Ne possédant pas une marge suffisante sur le Méridional pour espérer rallier San Remo sans risque, Fausto Coppi tergiverse et hésite sur la marche à suivre. Un soupçon de doute qui s’évanouira dès les premiers lacets descendants. A 140 bornes de la Via Roma, le Campionissimo décide finalement de s’inscrire dans la légende en fonçant seul en direction de la Ligurie et la Méditerranée. Aussi à l’aise dans le rôle du mouflon des cimes que du prédateur terrestre, le Bianchi mouline à une vitesse inouïe. Bien posé sur sa monture, l’allure altière et académique à souhait, le Piémontais avale le macadam avec un appétit gargantuesque. A Voltri, il a irrémédiablement atomisé le pauvre Varois. Ce dernier compte à ce moment-là la bagatelle de huit minutes de retard. Pour sa défense, il serait faire injure au Français de ne pas reconnaître que ce dernier évoluait en aveugle car ignorant totalement le tracé du parcours. C’est donc à vue, accessoirement gêné par les voitures suiveuses, que Teisseire s’escrimait comme un beau diable dans le but, dorénavant, de conserver cette seconde place si chèrement et âprement acquise. Devant, Fausto Coppi, impérial, accroît immuablement son avance. L’inexorable et implacable supériorité affichée par le Transalpin, en ce 19 mars, laisse augurer des lendemains cauchemardesques pour ses adversaires.

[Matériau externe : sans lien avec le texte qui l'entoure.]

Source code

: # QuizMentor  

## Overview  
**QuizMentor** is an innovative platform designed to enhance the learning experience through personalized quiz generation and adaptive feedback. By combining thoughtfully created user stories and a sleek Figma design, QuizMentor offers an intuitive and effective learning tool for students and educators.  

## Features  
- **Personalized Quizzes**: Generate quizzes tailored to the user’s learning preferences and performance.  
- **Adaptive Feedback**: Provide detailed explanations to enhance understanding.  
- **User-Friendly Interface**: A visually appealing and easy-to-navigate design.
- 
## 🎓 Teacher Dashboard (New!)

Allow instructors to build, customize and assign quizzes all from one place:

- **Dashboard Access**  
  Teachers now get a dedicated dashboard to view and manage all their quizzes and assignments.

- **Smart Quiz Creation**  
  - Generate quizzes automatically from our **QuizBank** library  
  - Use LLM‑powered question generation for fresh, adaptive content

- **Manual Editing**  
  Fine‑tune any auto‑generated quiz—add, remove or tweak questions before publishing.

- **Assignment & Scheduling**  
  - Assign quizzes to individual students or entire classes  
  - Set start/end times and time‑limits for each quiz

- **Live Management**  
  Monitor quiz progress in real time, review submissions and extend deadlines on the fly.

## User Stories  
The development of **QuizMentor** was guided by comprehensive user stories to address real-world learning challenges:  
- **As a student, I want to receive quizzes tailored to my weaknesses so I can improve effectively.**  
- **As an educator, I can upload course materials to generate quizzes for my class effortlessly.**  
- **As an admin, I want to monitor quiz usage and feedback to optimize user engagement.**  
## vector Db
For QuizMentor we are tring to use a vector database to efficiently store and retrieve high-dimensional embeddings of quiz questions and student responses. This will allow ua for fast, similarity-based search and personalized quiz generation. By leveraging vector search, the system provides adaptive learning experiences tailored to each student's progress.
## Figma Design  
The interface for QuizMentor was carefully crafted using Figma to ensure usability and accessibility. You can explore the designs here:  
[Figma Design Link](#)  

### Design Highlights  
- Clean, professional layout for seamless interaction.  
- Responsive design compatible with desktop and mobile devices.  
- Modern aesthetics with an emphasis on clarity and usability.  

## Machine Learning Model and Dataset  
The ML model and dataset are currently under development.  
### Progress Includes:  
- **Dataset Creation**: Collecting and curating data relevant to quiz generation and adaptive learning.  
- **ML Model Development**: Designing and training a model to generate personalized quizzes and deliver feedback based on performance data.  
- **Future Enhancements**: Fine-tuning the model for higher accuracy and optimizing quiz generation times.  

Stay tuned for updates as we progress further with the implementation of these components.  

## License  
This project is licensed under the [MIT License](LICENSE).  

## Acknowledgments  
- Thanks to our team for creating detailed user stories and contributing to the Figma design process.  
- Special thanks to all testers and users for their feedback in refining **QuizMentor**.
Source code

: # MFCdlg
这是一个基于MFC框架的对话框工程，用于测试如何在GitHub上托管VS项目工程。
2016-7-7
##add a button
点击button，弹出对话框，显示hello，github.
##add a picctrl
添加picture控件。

Des « Arriva Coppi ! » fourmillent à l’unisson tout au long de la route du bord de mer. Derrière Teisseire, arc-bouté sur sa potence, le regard figé et fixé sur l’horizon résiste héroïquement au retour conjugué de Gino le Pieux, Mario Ricci et Fermo Camellini, tous trois auteurs d’une escalade du capo Berta du feu de dieu. Fausto Coppi, à peine marqué par sa chevauchée fantastique, apparaît alors au bout la dernière ligne droite. L’enthousiasme de la foule présente est invraisemblable et confine même au délire. Après 270 kilomètres d’échappée, dont 140 en solitaire, le nouveau Campionissimo s’impose magistralement, avec plus de quatorze minutes d’avance sur un génial Lucien Teisseire et plus de dix-huit sur le trio de poursuivants. Le petit livreur de Novi-Ligure, au torse court et aux jambes fines et interminables, inaugurait ce jour une longue et inépuisable série de chevauchées dévastatrices.